■ INPUT DATA ■
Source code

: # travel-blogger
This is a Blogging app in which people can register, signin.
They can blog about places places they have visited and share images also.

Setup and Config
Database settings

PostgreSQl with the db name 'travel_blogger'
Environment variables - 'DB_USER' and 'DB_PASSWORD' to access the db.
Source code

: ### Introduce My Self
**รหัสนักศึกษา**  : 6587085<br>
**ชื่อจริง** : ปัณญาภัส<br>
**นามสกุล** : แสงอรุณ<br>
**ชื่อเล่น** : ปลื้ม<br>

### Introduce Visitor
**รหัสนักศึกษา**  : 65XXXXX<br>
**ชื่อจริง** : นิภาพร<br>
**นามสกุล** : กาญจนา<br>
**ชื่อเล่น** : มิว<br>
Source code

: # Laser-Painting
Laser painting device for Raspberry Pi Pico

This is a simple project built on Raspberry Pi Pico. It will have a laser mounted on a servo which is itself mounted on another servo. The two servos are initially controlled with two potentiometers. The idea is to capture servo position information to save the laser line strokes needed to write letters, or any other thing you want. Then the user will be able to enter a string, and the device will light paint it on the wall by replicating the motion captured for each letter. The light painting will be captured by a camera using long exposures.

■ YOUR GOAL ■
Please quote every record above exactly as it appears.

■ FINAL ANSWER ■
Source code

: # travel-blogger
This is a Blogging app in which people can register, signin.
They can blog about places places they have visited and share images also.

Setup and Config
Database settings

PostgreSQl with the db name 'travel_blogger'
Environment variables - 'DB_USER' and 'DB_PASSWORD' to access the db.
Source code

: ### Introduce My Self
**รหัสนักศึกษา**  : 6587085<br>
**ชื่อจริง** : ปัณญาภัส<br>
**นามสกุล** : แสงอรุณ<br>
**ชื่อเล่น** : ปลื้ม<br>

### Introduce Visitor
**รหัสนักศึกษา**  : 65XXXXX<br>
**ชื่อจริง** : นิภาพร<br>
**นามสกุล** : กาญจนา<br>
**ชื่อเล่น** : มิว<br>
Source code

: # Laser-Painting
Laser painting device for Raspberry Pi Pico

This is a simple project built on Raspberry Pi Pico. It will have a laser mounted on a servo which is itself mounted on another servo. The two servos are initially controlled with two potentiometers. The idea is to capture servo position information to save the laser line strokes needed to write letters, or any other thing you want. Then the user will be able to enter a string, and the device will light paint it on the wall by replicating the motion captured for each letter. The light painting will be captured by a camera using long exposures.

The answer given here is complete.